Pierre est allé récolter des fragrances auprès de luthiers, d’artisans du cuivre, renifler des cuirs, des peaux, pour les associer ensuite aux fleurs les plus délicates, aux encens les plus subtils, avec le concours de Nez. Enfermées enfin dans des flacons réalisés artisanalement, les créations ont pris vie à Grasse dans un alcool 100% naturel.
Notre trio de tête
Si les composition olfactives de Pierre Guguen sont toutes réussies et se laissent volontiers renifler, Josette a une préférence pour les parfums lourds et capiteux. Josiane quant à elle aime les touches légères et fraîches. Elles ont une odeur en commun et se rejoignent quand la rose tubéreuse laisse dans son sillage une trace si reconnaissable.
Josiane a ainsi opté pour le Flamenco Néroli, quelques tapas dans les ruelles de Séville, quand Josette s’est laissée entraîner par le Piano Santal, lascif et mystérieux. Et puis nous nous retrouvons dans une fête catalane au coeur de l’été pour une nuit techno, le nez épris de Bouquet Encore.
L’idée de nous évader en fin de journée, rien qu’un instant, repartir dans notre imaginaire, nous enchante. Ainsi, nous n’hésiterons pas à dispenser quelques gouttes de ces précieux jus également sur les textiles de notre intérieur. Un voyage immédiat en entrant dans notre salon. Cuir Kora nous semble le plus adapté pour cet usage, avec ses notes épicées. Descente joyeuse d’une rivière en pleine jungle, un rendez-vous en terre inconnue, observés par des oiseaux multicolores. Nous laissons aller nos paupières pour laisser le champ libre aux images que nez et oreilles nous suggèrent. C’est parti…
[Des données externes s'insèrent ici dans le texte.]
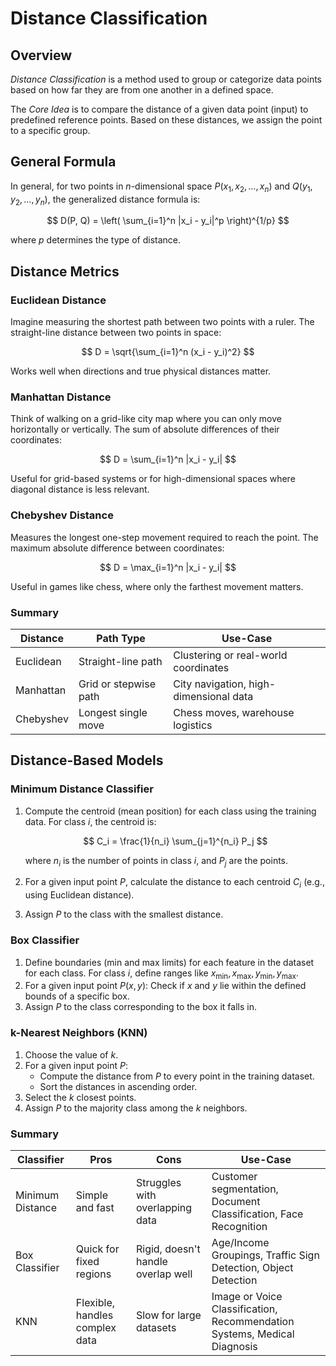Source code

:# Distance Classification

## Overview

_Distance Classification_ is a method used to group or categorize data points based on how far they are from one another in a defined space.

The _Core Idea_ is to compare the distance of a given data point (input) to predefined reference points. Based on these distances, we assign the point to a specific group.

## General Formula

In general, for two points in $n$-dimensional space $P(x_1, x_2, \dots, x_n)$ and $Q(y_1, y_2, \dots, y_n)$, the generalized distance formula is:

$$
D(P, Q) = \left( \sum_{i=1}^n |x_i - y_i|^p \right)^{1/p}
$$

where $p$ determines the type of distance.

## Distance Metrics

### Euclidean Distance

Imagine measuring the shortest path between two points with a ruler. The straight-line distance between two points in space:

$$
D = \sqrt{\sum_{i=1}^n (x_i - y_i)^2}
$$

Works well when directions and true physical distances matter.

### Manhattan Distance

Think of walking on a grid-like city map where you can only move horizontally or vertically. The sum of absolute differences of their coordinates:

$$
D = \sum_{i=1}^n |x_i - y_i|
$$

Useful for grid-based systems or for high-dimensional spaces where diagonal distance is less relevant.

### Chebyshev Distance

Measures the longest one-step movement required to reach the point. The maximum absolute difference between coordinates:

$$
D = \max_{i=1}^n |x_i - y_i|
$$

Useful in games like chess, where only the farthest movement matters.

### Summary

| **Distance** | **Path Type** | **Use-Case** |
| - | - | - |
| Euclidean | Straight-line path | Clustering or real-world coordinates |
| Manhattan | Grid or stepwise path | City navigation, high-dimensional data|
| Chebyshev | Longest single move | Chess moves, warehouse logistics |

## Distance-Based Models

### Minimum Distance Classifier

1. Compute the centroid (mean position) for each class using the training data. For class $i$, the centroid is:

    $$
    C_i = \frac{1}{n_i} \sum_{j=1}^{n_i} P_j
    $$

    where $n_i$ is the number of points in class $i$, and $P_j$ are the points.

2. For a given input point $P$, calculate the distance to each centroid $C_i$ (e.g., using Euclidean distance).
3. Assign $P$ to the class with the smallest distance.

### Box Classifier

1. Define boundaries (min and max limits) for each feature in the dataset for each class. For class $i$, define ranges like $x_{\text{min}}, x_{\text{max}}, y_{\text{min}}, y_{\text{max}}$.
2. For a given input point $P(x, y)$: Check if $x$ and $y$ lie within the defined bounds of a specific box.
3. Assign $P$ to the class corresponding to the box it falls in.

### k-Nearest Neighbors (KNN)

1. Choose the value of $k$.
2. For a given input point $P$:
   - Compute the distance from $P$ to every point in the training dataset.
   - Sort the distances in ascending order.
3. Select the $k$ closest points.
4. Assign $P$ to the majority class among the $k$ neighbors.

### Summary

| **Classifier** | **Pros** | **Cons** | **Use-Case** |
| - | - | - | - |
| Minimum Distance | Simple and fast | Struggles with overlapping data | Customer segmentation,  Document Classification, Face Recognition |
| Box Classifier | Quick for fixed regions | Rigid, doesn't handle overlap well | Age/Income Groupings, Traffic Sign Detection, Object Detection |
| KNN | Flexible, handles complex data | Slow for large datasets | Image or Voice Classification, Recommendation Systems, Medical Diagnosis |
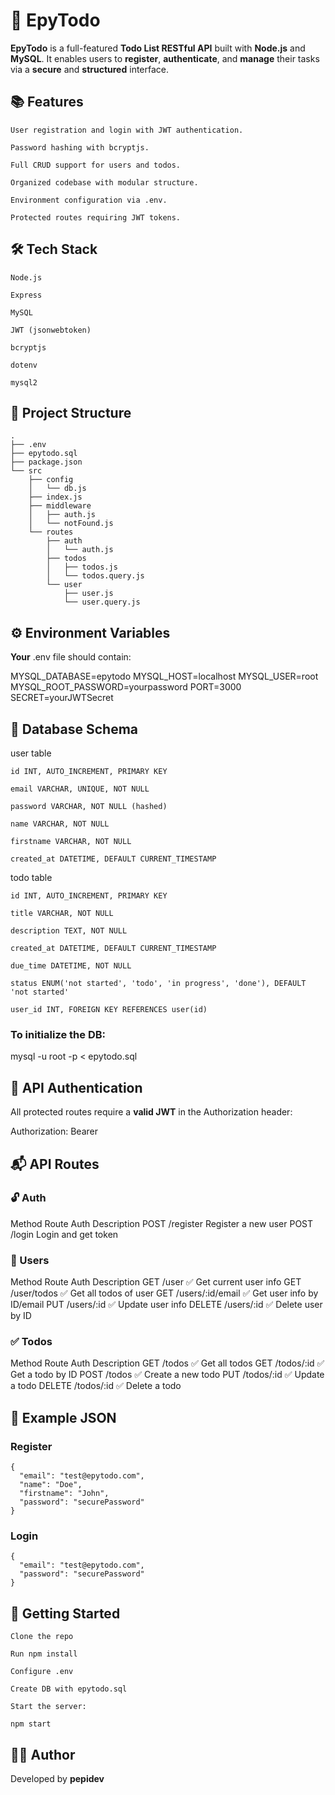 # 📝 EpyTodo

**EpyTodo** is a full-featured **Todo List RESTful API** built with **Node.js** and **MySQL**. It enables users to **register**, **authenticate**, and **manage** their tasks via a **secure** and **structured** interface.
## 📚 Features

    User registration and login with JWT authentication.

    Password hashing with bcryptjs.

    Full CRUD support for users and todos.

    Organized codebase with modular structure.

    Environment configuration via .env.

    Protected routes requiring JWT tokens.

## 🛠 Tech Stack

    Node.js

    Express

    MySQL

    JWT (jsonwebtoken)

    bcryptjs

    dotenv

    mysql2

## 📁 Project Structure

    .
    ├── .env
    ├── epytodo.sql
    ├── package.json
    └── src
        ├── config
        │   └── db.js
        ├── index.js
        ├── middleware
        │   ├── auth.js
        │   └── notFound.js
        └── routes
            ├── auth
            │   └── auth.js
            ├── todos
            │   ├── todos.js
            │   └── todos.query.js
            └── user
                ├── user.js
                └── user.query.js

## ⚙️ Environment Variables

**Your** .env file should contain:

MYSQL_DATABASE=epytodo
MYSQL_HOST=localhost
MYSQL_USER=root
MYSQL_ROOT_PASSWORD=yourpassword
PORT=3000
SECRET=yourJWTSecret

## 🧠 Database Schema
user table

    id INT, AUTO_INCREMENT, PRIMARY KEY

    email VARCHAR, UNIQUE, NOT NULL

    password VARCHAR, NOT NULL (hashed)

    name VARCHAR, NOT NULL

    firstname VARCHAR, NOT NULL

    created_at DATETIME, DEFAULT CURRENT_TIMESTAMP

todo table

    id INT, AUTO_INCREMENT, PRIMARY KEY

    title VARCHAR, NOT NULL

    description TEXT, NOT NULL

    created_at DATETIME, DEFAULT CURRENT_TIMESTAMP

    due_time DATETIME, NOT NULL

    status ENUM('not started', 'todo', 'in progress', 'done'), DEFAULT 'not started'

    user_id INT, FOREIGN KEY REFERENCES user(id)

### To initialize the DB:

mysql -u root -p < epytodo.sql

## 🔐 API Authentication

All protected routes require a **valid JWT** in the Authorization header:

Authorization: Bearer <your-token>
## 📬 API Routes
### 🔓 Auth
Method	Route	Auth	Description
POST	/register		Register a new user
POST	/login		Login and get token
### 👤 Users
Method	Route	Auth	Description
GET	/user	✅	Get current user info
GET	/user/todos	✅	Get all todos of user
GET	/users/:id/email	✅	Get user info by ID/email
PUT	/users/:id	✅	Update user info
DELETE	/users/:id	✅	Delete user by ID
### ✅ Todos
Method	Route	Auth	Description
GET	/todos	✅	Get all todos
GET	/todos/:id	✅	Get a todo by ID
POST	/todos	✅	Create a new todo
PUT	/todos/:id	✅	Update a todo
DELETE	/todos/:id	✅	Delete a todo
## 🔄 Example JSON
### Register

    {
      "email": "test@epytodo.com",
      "name": "Doe",
      "firstname": "John",
      "password": "securePassword"
    }

### Login

    {
      "email": "test@epytodo.com",
      "password": "securePassword"
    }

## 🚀 Getting Started

    Clone the repo

    Run npm install

    Configure .env

    Create DB with epytodo.sql

    Start the server:

    npm start

## 👨‍💻 Author

Developed by **pepidev**
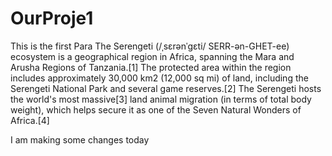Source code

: # OurProje1
This is the first Para
The Serengeti (/ˌsɛrənˈɡɛti/ SERR-ən-GHET-ee) ecosystem is a geographical region in Africa, spanning the Mara and Arusha Regions of Tanzania.[1] The protected area within the region includes approximately 30,000 km2 (12,000 sq mi) of land, including the Serengeti National Park and several game reserves.[2] The Serengeti hosts the world's most massive[3] land animal migration (in terms of total body weight), which helps secure it as one of the Seven Natural Wonders of Africa.[4]


I am making some changes today
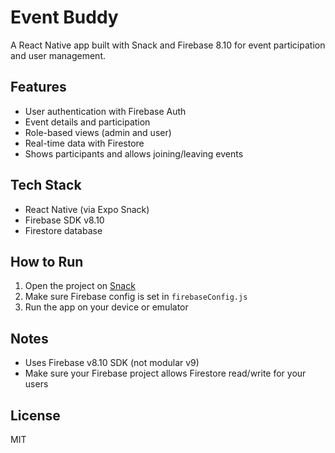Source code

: # Event Buddy

A React Native app built with Snack and Firebase 8.10 for event participation and user management.

## Features
- User authentication with Firebase Auth
- Event details and participation
- Role-based views (admin and user)
- Real-time data with Firestore
- Shows participants and allows joining/leaving events

## Tech Stack
- React Native (via Expo Snack)
- Firebase SDK v8.10
- Firestore database

## How to Run
1. Open the project on [Snack](https://snack.expo.dev/)
2. Make sure Firebase config is set in `firebaseConfig.js`
3. Run the app on your device or emulator

## Notes
- Uses Firebase v8.10 SDK (not modular v9)
- Make sure your Firebase project allows Firestore read/write for your users

## License
MIT

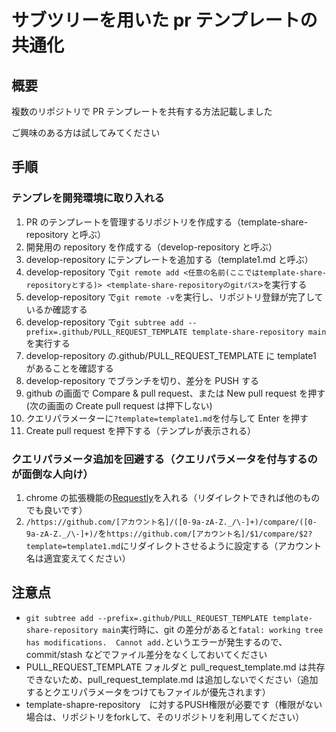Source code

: # サブツリーを用いた pr テンプレートの共通化

## 概要

複数のリポジトリで PR テンプレートを共有する方法記載しました

ご興味のある方は試してみてください

## 手順

### テンプレを開発環境に取り入れる

1. PR のテンプレートを管理するリポジトリを作成する（template-share-repository と呼ぶ）
2. 開発用の repository を作成する（develop-repository と呼ぶ）
3. develop-repository にテンプレートを追加する（template1.md と呼ぶ）
4. develop-repository で`git remote add <任意の名前(ここではtemplate-share-repositoryとする)> <template-share-repositoryのgitパス>`を実行する
5. develop-repository で`git remote -v`を実行し、リポジトリ登録が完了しているか確認する
6. develop-repository で`git subtree add --prefix=.github/PULL_REQUEST_TEMPLATE template-share-repository main`を実行する
7. develop-repository の.github/PULL_REQUEST_TEMPLATE に template1 があることを確認する
8. develop-repository でブランチを切り、差分を PUSH する
9. github の画面で Compare & pull request、または New pull request を押す(次の画面の Create pull request は押下しない)
10. クエリパラメーターに`?template=template1.md`を付与して Enter を押す
11. Create pull request を押下する（テンプレが表示される）

### クエリパラメータ追加を回避する（クエリパラメータを付与するのが面倒な人向け）

1. chrome の拡張機能の[Requestly](https://chrome.google.com/webstore/detail/mdnleldcmiljblolnjhpnblkcekpdkpa)を入れる（リダイレクトできれば他のものでも良いです）
2. `/https://github.com/[アカウント名]/([0-9a-zA-Z._/\-]+)/compare/([0-9a-zA-Z._/\-]+)/`を`https://github.com/[アカウント名]/$1/compare/$2?template=template1.md`にリダイレクトさせるように設定する（アカウント名は適宜変えてください）

## 注意点

- `git subtree add --prefix=.github/PULL_REQUEST_TEMPLATE template-share-repository main`実行時に、git の差分があると`fatal: working tree has modifications.  Cannot add.`というエラーが発生するので、commit/stash などでファイル差分をなくしておいてください
- PULL_REQUEST_TEMPLATE フォルダと pull_request_template.md は共存できないため、pull_request_template.md は追加しないでください（追加するとクエリパラメータをつけてもファイルが優先されます）
- template-shapre-repository　に対するPUSH権限が必要です（権限がない場合は、リポジトリをforkして、そのリポジトリを利用してください）
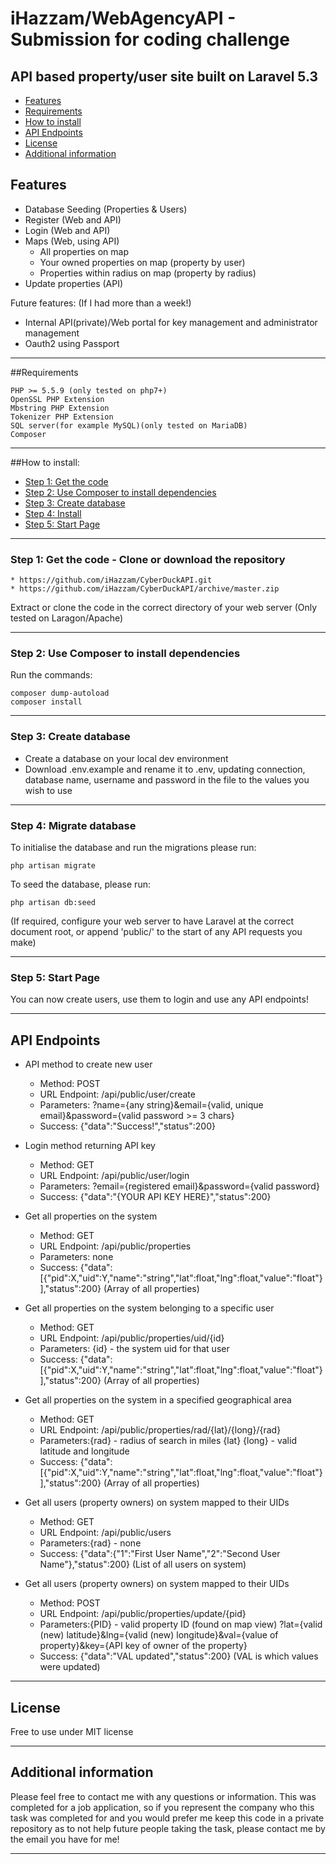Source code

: # iHazzam/WebAgencyAPI - Submission for coding challenge

## API based property/user site built on Laravel 5.3
* [Features](#feature1)
* [Requirements](#feature2)
* [How to install](#feature3)
* [API Endpoints](#feature4)
* [License](#feature5)
* [Additional information](#feature6)

<a name="feature1"></a>
## Features
* Database Seeding (Properties & Users)
* Register (Web and API)
* Login (Web and API)
* Maps (Web, using API)
  * All properties on map
  * Your owned properties on map (property by user)
  * Properties within radius on map (property by radius)
* Update properties (API)

Future features: (If I had more than a week!)

 * Internal API(private)/Web portal for key management and administrator management
 * Oauth2 using Passport
-----
<a name="feature2"></a>
##Requirements

	PHP >= 5.5.9 (only tested on php7+)
	OpenSSL PHP Extension
	Mbstring PHP Extension
	Tokenizer PHP Extension
	SQL server(for example MySQL)(only tested on MariaDB)
	Composer

-----
<a name="feature3"></a>
##How to install:
* [Step 1: Get the code](#step1)
* [Step 2: Use Composer to install dependencies](#step2)
* [Step 3: Create database](#step3)
* [Step 4: Install](#step4)
* [Step 5: Start Page](#step5)

-----
<a name="step1"></a>
### Step 1: Get the code - Clone or download the repository

    * https://github.com/iHazzam/CyberDuckAPI.git
    * https://github.com/iHazzam/CyberDuckAPI/archive/master.zip

Extract or clone the code in the correct directory of your web server (Only tested on Laragon/Apache)

-----
<a name="step2"></a>
### Step 2: Use Composer to install dependencies
Run the commands: 

    composer dump-autoload
    composer install 

-----
<a name="step3"></a>
### Step 3: Create database

 * Create a database on your local dev environment
 * Download .env.example and rename it to .env, updating connection, database name, username and password in the file to the values you    wish to use
-----
<a name="step4"></a>
### Step 4: Migrate database

To initialise the database and run the migrations please run: 

    php artisan migrate

To seed the database, please run: 

    php artisan db:seed

(If required, configure your web server to have Laravel at the correct document root, or append 'public/' to the start of any API requests you make)

-----
<a name="step5"></a>
### Step 5: Start Page
You can now create users, use them to login and use any API endpoints!


-----
<a name="feature4"></a>
## API Endpoints

* API method to create new user
  * Method: POST
  * URL Endpoint: /api/public/user/create
  * Parameters: ?name={any string}&email={valid, unique email}&password={valid password >= 3 chars}
  * Success: {"data":"Success!","status":200} 
  
* Login method returning API key
  * Method: GET
  * URL Endpoint: /api/public/user/login
  * Parameters: ?email={registered email}&password={valid password}
  * Success: {"data":"{YOUR API KEY HERE}","status":200}
  
* Get all properties on the system
  * Method: GET
  * URL Endpoint: /api/public/properties
  * Parameters: none
  * Success: {"data":[{"pid":X,"uid":Y,"name":"string","lat":float,"lng":float,"value":"float"}],"status":200} (Array of all properties)
  
* Get all properties on the system belonging to a specific user
  * Method: GET
  * URL Endpoint: /api/public/properties/uid/{id}
  * Parameters: {id} - the system uid for that user
  * Success: {"data":[{"pid":X,"uid":Y,"name":"string","lat":float,"lng":float,"value":"float"}],"status":200} (Array of all properties)
  
* Get all properties on the system in a specified geographical area
  * Method: GET
  * URL Endpoint: /api/public/properties/rad/{lat}/{long}/{rad}
  * Parameters:{rad} - radius of search in miles {lat} {long} - valid latitude and longitude
  * Success: {"data":[{"pid":X,"uid":Y,"name":"string","lat":float,"lng":float,"value":"float"}],"status":200} (Array of all properties)
  
* Get all users (property owners) on system mapped to their UIDs
  * Method: GET
  * URL Endpoint: /api/public/users
  * Parameters:{rad} - none
  * Success: {"data":{"1":"First User Name","2":"Second User Name"},"status":200} (List of all users on system)
  
* Get all users (property owners) on system mapped to their UIDs
  * Method: POST
  * URL Endpoint: /api/public/properties/update/{pid}
  * Parameters:{PID} - valid property ID (found on map view)
               ?lat={valid (new) latitude}&lng={valid (new) longitude}&val={value of property}&key={API key of owner of the property}
  * Success: {"data":"VAL updated","status":200} (VAL is which values were updated)
  
-----
<a name="feature5"></a>
## License

Free to use under MIT license

----


<a name="feature6"></a>
## Additional information

Please feel free to contact me with any questions or information. This was completed for a job application, so if you represent the company who this task was completed for and you would prefer me keep this code in a private repository as to not help future people taking the task, please contact me by the email you have for me!

----
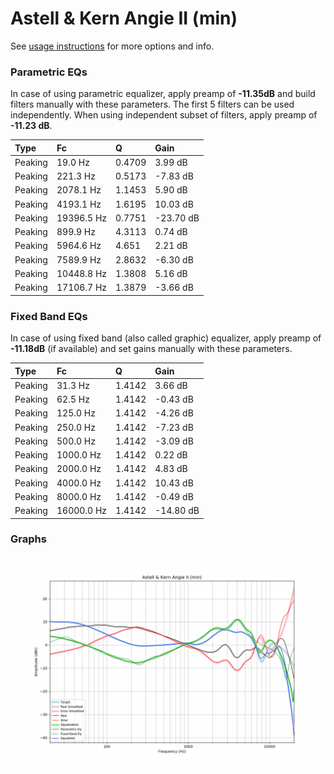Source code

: # Astell & Kern Angie II (min)
See [usage instructions](https://github.com/jaakkopasanen/AutoEq#usage) for more options and info.

### Parametric EQs
In case of using parametric equalizer, apply preamp of **-11.35dB** and build filters manually
with these parameters. The first 5 filters can be used independently.
When using independent subset of filters, apply preamp of **-11.23 dB**.

| Type    | Fc         |      Q | Gain      |
|:--------|:-----------|:-------|:----------|
| Peaking | 19.0 Hz    | 0.4709 | 3.99 dB   |
| Peaking | 221.3 Hz   | 0.5173 | -7.83 dB  |
| Peaking | 2078.1 Hz  | 1.1453 | 5.90 dB   |
| Peaking | 4193.1 Hz  | 1.6195 | 10.03 dB  |
| Peaking | 19396.5 Hz | 0.7751 | -23.70 dB |
| Peaking | 899.9 Hz   | 4.3113 | 0.74 dB   |
| Peaking | 5964.6 Hz  | 4.651  | 2.21 dB   |
| Peaking | 7589.9 Hz  | 2.8632 | -6.30 dB  |
| Peaking | 10448.8 Hz | 1.3808 | 5.16 dB   |
| Peaking | 17106.7 Hz | 1.3879 | -3.66 dB  |

### Fixed Band EQs
In case of using fixed band (also called graphic) equalizer, apply preamp of **-11.18dB**
(if available) and set gains manually with these parameters.

| Type    | Fc         |      Q | Gain      |
|:--------|:-----------|:-------|:----------|
| Peaking | 31.3 Hz    | 1.4142 | 3.66 dB   |
| Peaking | 62.5 Hz    | 1.4142 | -0.43 dB  |
| Peaking | 125.0 Hz   | 1.4142 | -4.26 dB  |
| Peaking | 250.0 Hz   | 1.4142 | -7.23 dB  |
| Peaking | 500.0 Hz   | 1.4142 | -3.09 dB  |
| Peaking | 1000.0 Hz  | 1.4142 | 0.22 dB   |
| Peaking | 2000.0 Hz  | 1.4142 | 4.83 dB   |
| Peaking | 4000.0 Hz  | 1.4142 | 10.43 dB  |
| Peaking | 8000.0 Hz  | 1.4142 | -0.49 dB  |
| Peaking | 16000.0 Hz | 1.4142 | -14.80 dB |

### Graphs
![](./Astell%20&%20Kern%20Angie%20II%20(min).png)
La répétition de L’Orchestre Parfum
Pour se faire une idée, parce qu’il est assez mal aisé de choisir un parfum sans avoir mis son nez dessus. Et puis pour tenter l’expérience, en fermant les yeux, de l’inspiration et du voyage mélodique. Il existe un petit étui, un premier jet, une répétition de l’orchestre avant le grand soir. Dedans, un échantillon des 6 premiers parfums créés.
Alors, ne nous arrêtons pas là. Les moments que nous avons vécus, prenant le temps de nous immerger dans les propositions sensorielles de Pierre Guguen, valent la peine d’être reproduits. Essayez de trouver la musique qui se marie le mieux au parfum que vous portez habituellement, de lui donner une couleur, un paysage.
Quand on entre, à contre-coeur, mais inévitablement les deux pieds joints dans l’automne et l’hiver, ce petit exercice est peut-être le moyen de s’envoler loin, au chaud, en bord de mer éventuellement, sans plomber notre bilan carbone 2020. Et sans avoir besoin de faire de quarantaine.